DATA -

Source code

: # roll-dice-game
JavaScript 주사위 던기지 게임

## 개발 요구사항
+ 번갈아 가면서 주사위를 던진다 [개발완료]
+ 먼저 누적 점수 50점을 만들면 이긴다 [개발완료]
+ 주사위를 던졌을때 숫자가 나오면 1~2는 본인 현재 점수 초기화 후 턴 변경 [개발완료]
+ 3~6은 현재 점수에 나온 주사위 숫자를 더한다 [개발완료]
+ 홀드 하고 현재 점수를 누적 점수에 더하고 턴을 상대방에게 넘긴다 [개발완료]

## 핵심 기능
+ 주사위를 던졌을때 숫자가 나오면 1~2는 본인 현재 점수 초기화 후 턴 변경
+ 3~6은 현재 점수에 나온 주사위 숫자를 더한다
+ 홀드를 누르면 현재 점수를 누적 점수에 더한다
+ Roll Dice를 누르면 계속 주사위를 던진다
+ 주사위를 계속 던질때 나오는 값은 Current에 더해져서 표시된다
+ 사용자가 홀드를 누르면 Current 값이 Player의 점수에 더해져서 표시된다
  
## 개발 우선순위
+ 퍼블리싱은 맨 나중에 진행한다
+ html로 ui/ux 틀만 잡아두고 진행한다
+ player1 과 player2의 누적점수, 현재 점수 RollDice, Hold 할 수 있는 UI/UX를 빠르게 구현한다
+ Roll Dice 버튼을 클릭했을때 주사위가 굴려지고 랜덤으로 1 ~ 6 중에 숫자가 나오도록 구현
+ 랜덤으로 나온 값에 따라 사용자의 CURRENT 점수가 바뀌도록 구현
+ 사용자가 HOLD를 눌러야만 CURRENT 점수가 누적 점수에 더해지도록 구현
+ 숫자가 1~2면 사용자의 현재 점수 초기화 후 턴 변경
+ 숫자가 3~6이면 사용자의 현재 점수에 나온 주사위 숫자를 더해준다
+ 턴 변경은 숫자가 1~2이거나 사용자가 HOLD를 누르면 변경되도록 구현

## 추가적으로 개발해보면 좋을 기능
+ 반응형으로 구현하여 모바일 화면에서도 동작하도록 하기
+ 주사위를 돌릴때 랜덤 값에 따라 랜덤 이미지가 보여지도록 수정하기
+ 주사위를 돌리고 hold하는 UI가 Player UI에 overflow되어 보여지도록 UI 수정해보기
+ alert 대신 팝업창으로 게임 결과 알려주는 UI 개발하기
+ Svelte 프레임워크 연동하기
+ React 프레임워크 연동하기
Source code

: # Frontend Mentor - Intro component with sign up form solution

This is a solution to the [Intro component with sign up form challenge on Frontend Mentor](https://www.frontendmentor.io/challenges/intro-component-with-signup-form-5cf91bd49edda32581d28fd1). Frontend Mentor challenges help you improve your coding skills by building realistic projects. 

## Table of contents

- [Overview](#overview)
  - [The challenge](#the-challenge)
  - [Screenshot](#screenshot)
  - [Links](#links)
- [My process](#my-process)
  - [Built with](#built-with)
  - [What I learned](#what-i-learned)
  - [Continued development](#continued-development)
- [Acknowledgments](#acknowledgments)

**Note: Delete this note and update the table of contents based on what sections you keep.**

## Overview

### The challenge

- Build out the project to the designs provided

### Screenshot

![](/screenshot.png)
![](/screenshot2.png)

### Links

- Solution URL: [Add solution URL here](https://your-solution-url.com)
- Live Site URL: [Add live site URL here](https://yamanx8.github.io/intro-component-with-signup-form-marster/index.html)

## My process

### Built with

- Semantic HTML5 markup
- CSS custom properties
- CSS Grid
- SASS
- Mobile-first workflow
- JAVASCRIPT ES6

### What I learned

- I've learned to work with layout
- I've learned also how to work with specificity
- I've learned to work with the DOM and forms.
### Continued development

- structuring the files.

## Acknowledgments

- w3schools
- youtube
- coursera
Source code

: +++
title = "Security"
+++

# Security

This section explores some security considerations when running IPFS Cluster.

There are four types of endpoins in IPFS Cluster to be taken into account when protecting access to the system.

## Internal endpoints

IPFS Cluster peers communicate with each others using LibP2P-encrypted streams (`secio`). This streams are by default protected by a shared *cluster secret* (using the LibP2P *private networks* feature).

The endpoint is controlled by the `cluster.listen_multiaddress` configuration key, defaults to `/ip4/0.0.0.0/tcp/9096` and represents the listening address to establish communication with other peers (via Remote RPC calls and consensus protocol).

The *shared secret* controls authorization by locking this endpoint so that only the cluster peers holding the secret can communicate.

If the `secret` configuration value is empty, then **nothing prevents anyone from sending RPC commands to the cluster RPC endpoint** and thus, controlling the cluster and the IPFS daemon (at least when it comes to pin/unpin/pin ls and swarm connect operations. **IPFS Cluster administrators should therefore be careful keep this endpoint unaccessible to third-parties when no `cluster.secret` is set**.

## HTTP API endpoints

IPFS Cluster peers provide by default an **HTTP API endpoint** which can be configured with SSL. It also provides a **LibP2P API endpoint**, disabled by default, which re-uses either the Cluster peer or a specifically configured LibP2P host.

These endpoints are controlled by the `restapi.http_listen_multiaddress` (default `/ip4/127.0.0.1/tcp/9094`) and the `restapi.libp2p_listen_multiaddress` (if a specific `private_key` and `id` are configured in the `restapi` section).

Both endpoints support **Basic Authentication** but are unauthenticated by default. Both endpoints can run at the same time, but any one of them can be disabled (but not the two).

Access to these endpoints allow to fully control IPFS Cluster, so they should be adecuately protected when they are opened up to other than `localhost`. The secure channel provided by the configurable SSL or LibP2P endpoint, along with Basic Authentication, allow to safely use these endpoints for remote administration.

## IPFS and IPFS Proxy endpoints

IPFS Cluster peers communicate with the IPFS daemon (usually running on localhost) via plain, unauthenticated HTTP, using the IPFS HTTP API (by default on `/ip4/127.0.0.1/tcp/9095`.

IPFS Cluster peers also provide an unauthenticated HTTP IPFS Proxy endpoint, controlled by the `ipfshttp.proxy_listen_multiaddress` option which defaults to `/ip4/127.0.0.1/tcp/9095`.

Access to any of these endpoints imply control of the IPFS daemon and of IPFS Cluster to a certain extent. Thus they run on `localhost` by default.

TASK OBJECTIVE - Look above for the line with "The endpoint is" and the line with "## IPFS and IPFS Proxy endpoints", and reproduce exactly those two lines plus every line between, nothing more.

RESULT -
The endpoint is controlled by the `cluster.listen_multiaddress` configuration key, defaults to `/ip4/0.0.0.0/tcp/9096` and represents the listening address to establish communication with other peers (via Remote RPC calls and consensus protocol).

The *shared secret* controls authorization by locking this endpoint so that only the cluster peers holding the secret can communicate.

If the `secret` configuration value is empty, then **nothing prevents anyone from sending RPC commands to the cluster RPC endpoint** and thus, controlling the cluster and the IPFS daemon (at least when it comes to pin/unpin/pin ls and swarm connect operations. **IPFS Cluster administrators should therefore be careful keep this endpoint unaccessible to third-parties when no `cluster.secret` is set**.

## HTTP API endpoints

IPFS Cluster peers provide by default an **HTTP API endpoint** which can be configured with SSL. It also provides a **LibP2P API endpoint**, disabled by default, which re-uses either the Cluster peer or a specifically configured LibP2P host.

These endpoints are controlled by the `restapi.http_listen_multiaddress` (default `/ip4/127.0.0.1/tcp/9094`) and the `restapi.libp2p_listen_multiaddress` (if a specific `private_key` and `id` are configured in the `restapi` section).

Both endpoints support **Basic Authentication** but are unauthenticated by default. Both endpoints can run at the same time, but any one of them can be disabled (but not the two).

Access to these endpoints allow to fully control IPFS Cluster, so they should be adecuately protected when they are opened up to other than `localhost`. The secure channel provided by the configurable SSL or LibP2P endpoint, along with Basic Authentication, allow to safely use these endpoints for remote administration.

## IPFS and IPFS Proxy endpoints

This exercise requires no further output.